DATA EXTRACT below:

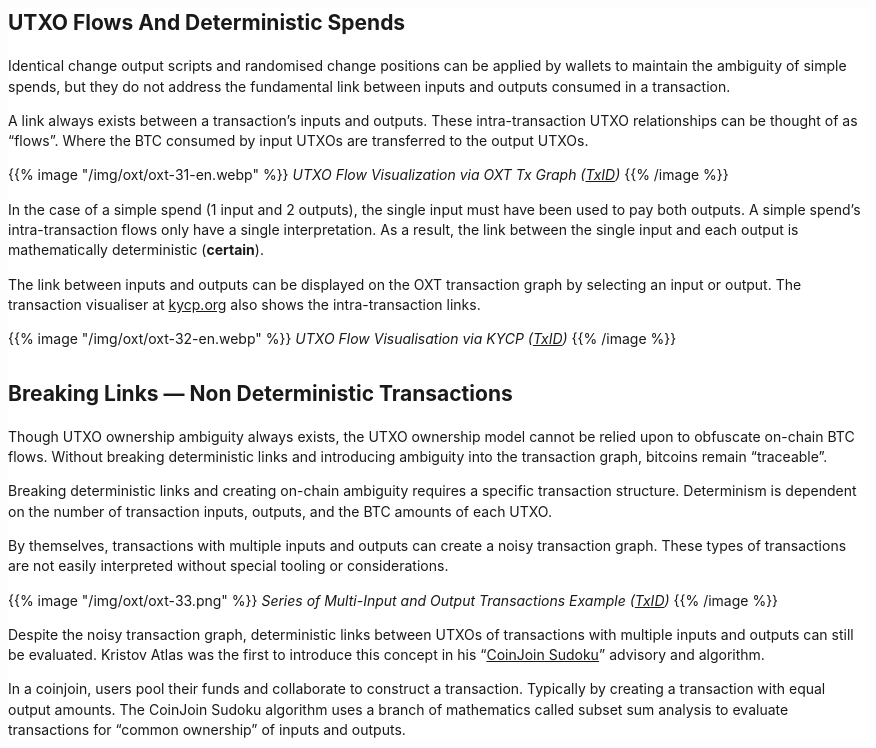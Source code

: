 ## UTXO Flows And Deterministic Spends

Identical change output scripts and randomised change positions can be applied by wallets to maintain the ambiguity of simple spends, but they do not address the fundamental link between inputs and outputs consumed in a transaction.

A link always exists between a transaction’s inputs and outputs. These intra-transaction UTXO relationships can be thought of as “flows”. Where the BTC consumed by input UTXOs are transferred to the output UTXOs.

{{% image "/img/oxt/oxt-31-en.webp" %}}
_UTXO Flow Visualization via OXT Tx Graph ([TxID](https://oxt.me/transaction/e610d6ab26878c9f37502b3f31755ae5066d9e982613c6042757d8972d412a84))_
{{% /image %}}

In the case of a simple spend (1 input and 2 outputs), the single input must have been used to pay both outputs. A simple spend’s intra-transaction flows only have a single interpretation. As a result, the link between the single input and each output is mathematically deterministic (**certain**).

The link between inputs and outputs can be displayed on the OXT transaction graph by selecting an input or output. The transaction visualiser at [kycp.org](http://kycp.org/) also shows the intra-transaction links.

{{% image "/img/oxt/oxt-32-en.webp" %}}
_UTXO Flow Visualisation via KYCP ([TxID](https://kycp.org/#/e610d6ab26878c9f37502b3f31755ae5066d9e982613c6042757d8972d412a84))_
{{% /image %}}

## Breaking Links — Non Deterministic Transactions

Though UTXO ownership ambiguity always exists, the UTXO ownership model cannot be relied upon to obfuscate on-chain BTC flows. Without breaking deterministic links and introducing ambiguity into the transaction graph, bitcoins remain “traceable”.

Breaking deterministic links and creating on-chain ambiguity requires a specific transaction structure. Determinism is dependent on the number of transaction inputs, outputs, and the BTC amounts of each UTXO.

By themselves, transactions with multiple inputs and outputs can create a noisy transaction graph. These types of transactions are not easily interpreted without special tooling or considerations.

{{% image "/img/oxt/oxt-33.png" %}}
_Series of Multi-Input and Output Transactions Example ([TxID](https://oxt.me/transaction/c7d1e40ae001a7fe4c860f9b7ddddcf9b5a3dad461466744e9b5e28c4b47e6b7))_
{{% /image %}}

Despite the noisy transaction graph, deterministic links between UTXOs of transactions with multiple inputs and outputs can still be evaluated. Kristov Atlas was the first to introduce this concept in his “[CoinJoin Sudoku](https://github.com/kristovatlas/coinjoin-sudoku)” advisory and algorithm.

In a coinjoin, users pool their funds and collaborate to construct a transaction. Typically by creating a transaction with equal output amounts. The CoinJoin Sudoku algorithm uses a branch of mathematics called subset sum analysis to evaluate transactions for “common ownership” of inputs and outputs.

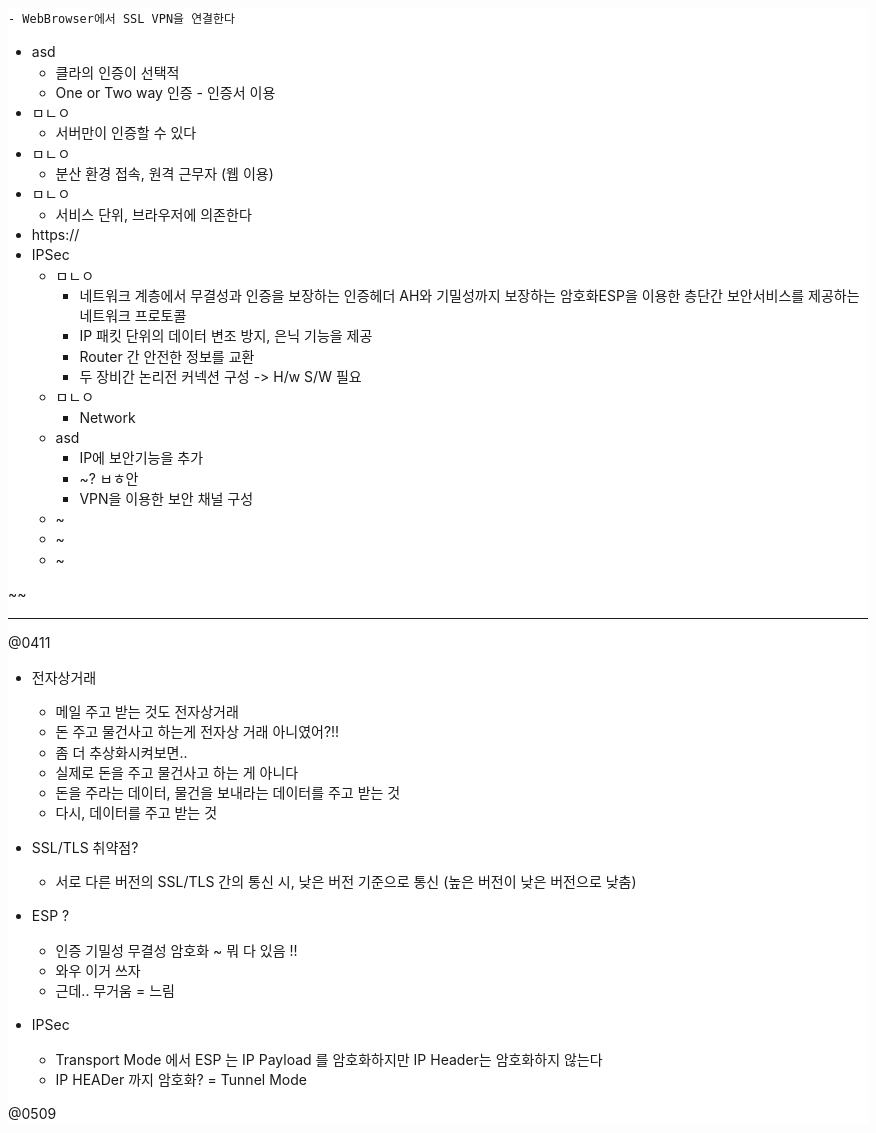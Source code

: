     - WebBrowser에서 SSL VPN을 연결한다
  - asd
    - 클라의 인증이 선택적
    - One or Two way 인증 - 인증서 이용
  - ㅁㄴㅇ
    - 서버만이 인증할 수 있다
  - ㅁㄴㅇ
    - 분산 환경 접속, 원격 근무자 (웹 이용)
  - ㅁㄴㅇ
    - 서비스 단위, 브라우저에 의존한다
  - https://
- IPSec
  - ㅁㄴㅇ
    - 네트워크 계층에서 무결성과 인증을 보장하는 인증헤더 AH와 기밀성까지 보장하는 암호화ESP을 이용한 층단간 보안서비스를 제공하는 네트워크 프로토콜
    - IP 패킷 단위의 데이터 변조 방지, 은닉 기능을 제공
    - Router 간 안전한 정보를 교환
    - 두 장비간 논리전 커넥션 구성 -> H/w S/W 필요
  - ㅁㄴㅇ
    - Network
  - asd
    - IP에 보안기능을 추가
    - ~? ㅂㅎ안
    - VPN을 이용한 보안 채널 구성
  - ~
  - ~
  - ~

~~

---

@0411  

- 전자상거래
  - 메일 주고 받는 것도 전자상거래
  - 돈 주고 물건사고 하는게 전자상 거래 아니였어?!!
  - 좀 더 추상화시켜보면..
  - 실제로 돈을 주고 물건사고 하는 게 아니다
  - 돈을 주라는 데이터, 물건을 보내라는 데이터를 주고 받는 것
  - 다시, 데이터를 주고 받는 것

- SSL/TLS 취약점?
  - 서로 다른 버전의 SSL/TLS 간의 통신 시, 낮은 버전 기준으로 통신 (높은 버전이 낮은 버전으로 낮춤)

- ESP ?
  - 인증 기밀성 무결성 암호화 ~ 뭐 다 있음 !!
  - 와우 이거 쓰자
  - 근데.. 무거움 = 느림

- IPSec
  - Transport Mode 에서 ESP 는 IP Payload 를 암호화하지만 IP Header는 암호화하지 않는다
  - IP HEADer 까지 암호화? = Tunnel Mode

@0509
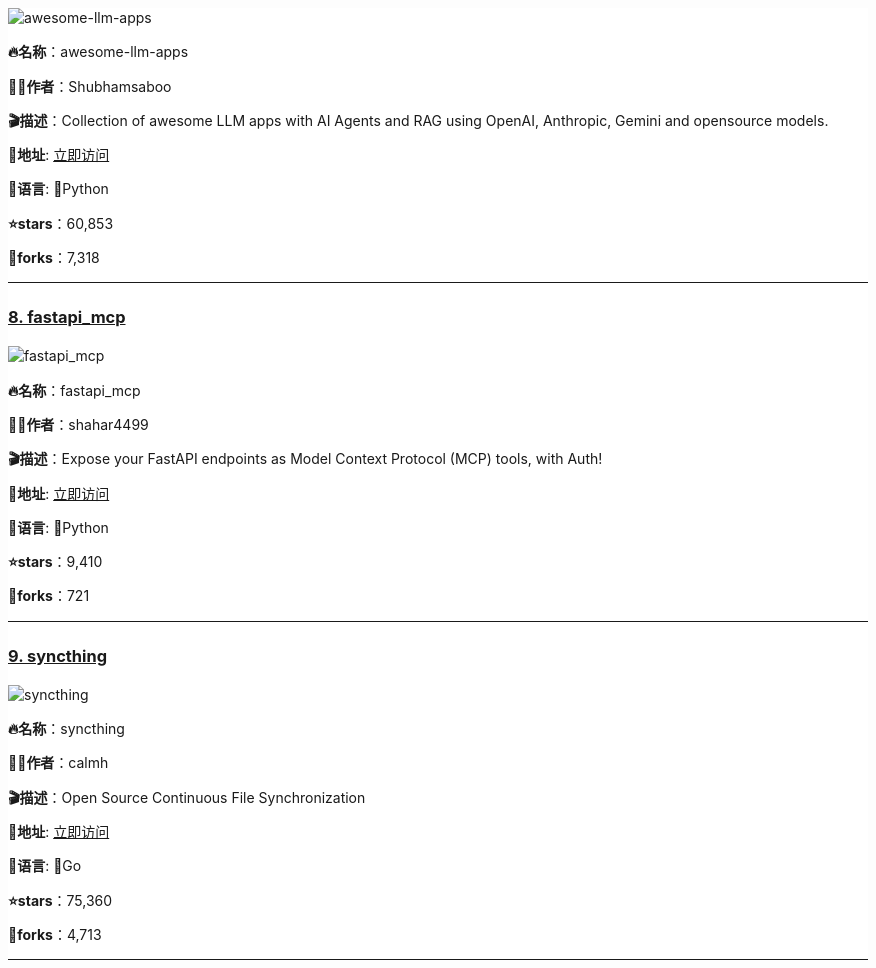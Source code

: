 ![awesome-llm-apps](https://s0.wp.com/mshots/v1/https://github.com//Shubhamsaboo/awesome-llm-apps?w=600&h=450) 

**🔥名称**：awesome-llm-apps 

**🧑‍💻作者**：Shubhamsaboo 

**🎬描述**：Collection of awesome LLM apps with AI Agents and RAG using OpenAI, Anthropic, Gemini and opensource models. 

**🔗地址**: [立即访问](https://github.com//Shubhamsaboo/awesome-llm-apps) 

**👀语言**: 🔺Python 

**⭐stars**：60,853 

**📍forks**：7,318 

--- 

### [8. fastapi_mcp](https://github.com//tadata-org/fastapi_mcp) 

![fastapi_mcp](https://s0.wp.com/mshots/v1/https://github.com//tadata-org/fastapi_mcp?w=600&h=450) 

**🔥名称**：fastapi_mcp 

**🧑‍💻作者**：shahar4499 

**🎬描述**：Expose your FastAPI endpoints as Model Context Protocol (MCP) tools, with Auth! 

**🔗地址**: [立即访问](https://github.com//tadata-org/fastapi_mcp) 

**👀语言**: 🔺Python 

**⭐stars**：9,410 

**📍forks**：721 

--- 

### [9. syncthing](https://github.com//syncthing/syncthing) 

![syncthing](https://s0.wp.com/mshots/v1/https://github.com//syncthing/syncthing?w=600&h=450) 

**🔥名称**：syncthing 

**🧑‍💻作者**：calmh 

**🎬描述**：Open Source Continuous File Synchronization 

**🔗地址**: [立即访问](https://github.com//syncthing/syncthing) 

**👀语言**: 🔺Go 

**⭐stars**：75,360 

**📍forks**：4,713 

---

End of DATA EXTRACT.

§ AIM OF THE EXERCISE
Above are some records. Copy each of their lines that holds the string "VPN을".

§ ANSWER AREA
:     - WebBrowser에서 SSL VPN을 연결한다
    - VPN을 이용한 보안 채널 구성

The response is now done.